Fibromatosis either arises in musculoskeletal sites, including the paravertebral musculature and the anterior abdominal wall, particularly in relation to surgical scars, or within the abdomen involving the mesentery, the retroperitoneum or pelvis (1–3). Fibromatosis arising from the retroperitoneum are extremely rare and most of the data in the literature are from isolated case reports. In a large study of 189 cases of fibromatoses over 30 years, only eight (4%) were located in either the retroperitoneum or the mesentery (7). In another study of 166 desmoid tumors complicating FAP, 83 tumors (50%) were intra-abdominal but only one (0.6%) arose from the retroperitoneum (8).
The clinical presentations of fibromatosis vary depending on the size of the tumor and the surrounding involved anatomical structures. These tumors tend to invade or surround muscles, tendons, nerves, vessels, the ureter, and bowel as a result of their infiltrating nature. Therefore, ureter or small bowel obstructions occur frequently in the presence of these tumors (1). In our case, the inferior vena cava, aorta, and right common iliac artery were invaded. However, there was no involvement of the ureter or bowel perhaps due to the midline location of the tumor which tends to be locally invasive (2,9,10). Fibromatosis often recurs after resection and the reported recurrence rate is in the range of 39–79% (2). Therefore, these tumors impose significant morbidity on patients who require a larger subsequent re-excision (5). Unlike the fibrosarcoma, fibromatosis exhibit normal mitosis and does not metastasize, but there is no correlation between its clinical behavior and its histologic appearance.

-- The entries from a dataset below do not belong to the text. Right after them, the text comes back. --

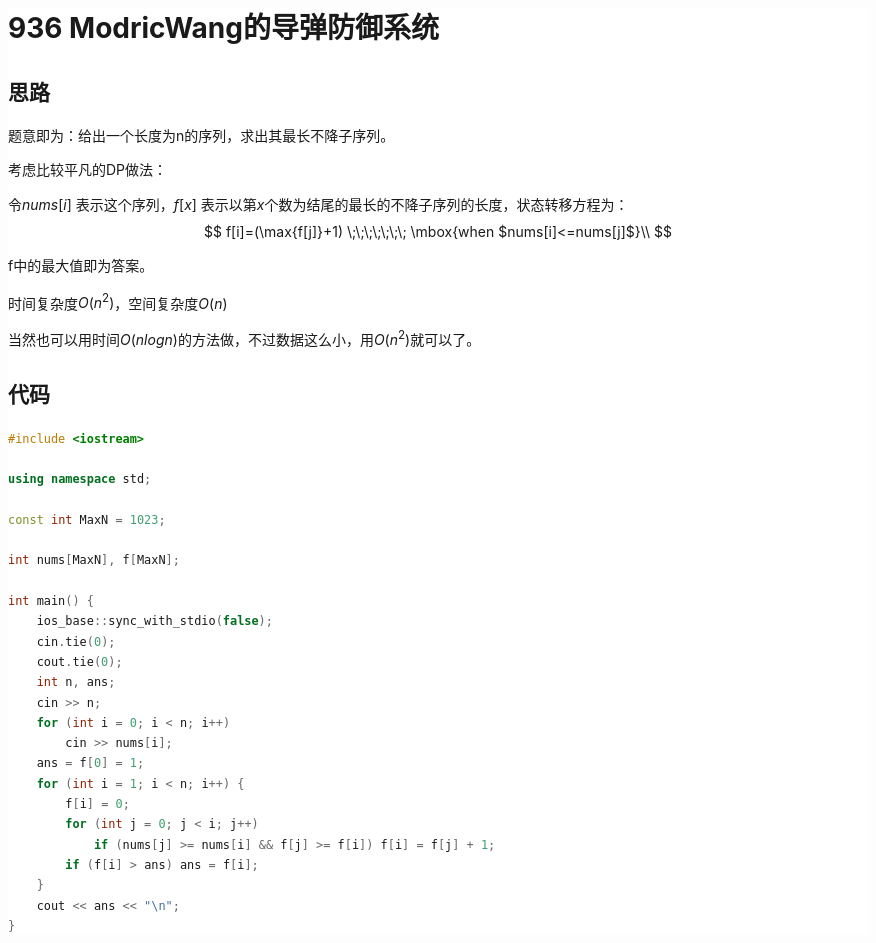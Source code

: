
 ```cpp
```


<span id="link936"></span>

# 936 ModricWang的导弹防御系统

## 思路

题意即为：给出一个长度为n的序列，求出其最长不降子序列。

考虑比较平凡的DP做法：

令$nums[i]$ 表示这个序列，$f[x]$ 表示以第$x$个数为结尾的最长的不降子序列的长度，状态转移方程为：
$$
f[i]=(\max{f[j]}+1) \;\;\;\;\;\;\;  \mbox{when $nums[i]<=nums[j]$}\\
$$

f中的最大值即为答案。

时间复杂度$O(n^2)$，空间复杂度$O(n)$

当然也可以用时间$O(nlogn)$的方法做，不过数据这么小，用$O(n^2)$就可以了。
## 代码

```c++
#include <iostream>

using namespace std;

const int MaxN = 1023;

int nums[MaxN], f[MaxN];

int main() {
    ios_base::sync_with_stdio(false);
    cin.tie(0);
    cout.tie(0);
    int n, ans;
    cin >> n;
    for (int i = 0; i < n; i++)
        cin >> nums[i];
    ans = f[0] = 1;
    for (int i = 1; i < n; i++) {
        f[i] = 0;
        for (int j = 0; j < i; j++)
            if (nums[j] >= nums[i] && f[j] >= f[i]) f[i] = f[j] + 1;
        if (f[i] > ans) ans = f[i];
    }
    cout << ans << "\n";
}
```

The radiologic appearance of fibromatosis depends on the relative amounts of fibroblast proliferation, fibrosis, collagen content, and the tumor vascularity (11,12). On US, this tumor has a variable echogenicity with a smooth, well-defined margin. On contrast-enhanced CT scans, fibromatosis generally has high attenuation (relative to muscle) and has either an ill- or well-defined margin. On MRI, this tumor has low or iso-SI relative to muscle on T1W images and variable SI on T2W images. The difference in the SI of T2W images appears to be determined by cellularity rather than collagen content (12). In our case, the tumor showed iso-SI to muscle on T1W images, low SI on T2W images, and strong enhancement on FS CE-T1W images. In a previous report (11), the low SI on T1W and T2W images might have been characteristic for aggressive fibromatosis and therefore significant enhancement might have been expected as these lesions are frequently hypervascular on the previous arteriography and on contrast-enhanced CT studies.
In conclusion, in our patient, retroperitoneal fibromatosis appeared as a presacral mass showing infiltrating nature, i.e. vascular encasement and invasion, low SI on T2W imaging, and relatively strong enhancement on FS CE-T1W imaging. This diagnosis is difficult to establish preoperatively, especially in patients without a significant medical or surgical history. Nevertheless, it is preferable to include aggressive fibromatosis in the differential diagnosis, when the presacral soft-tissue mass has an infiltrating nature, low SI on T2W imaging, and significant enhancement on CE-T1W imaging.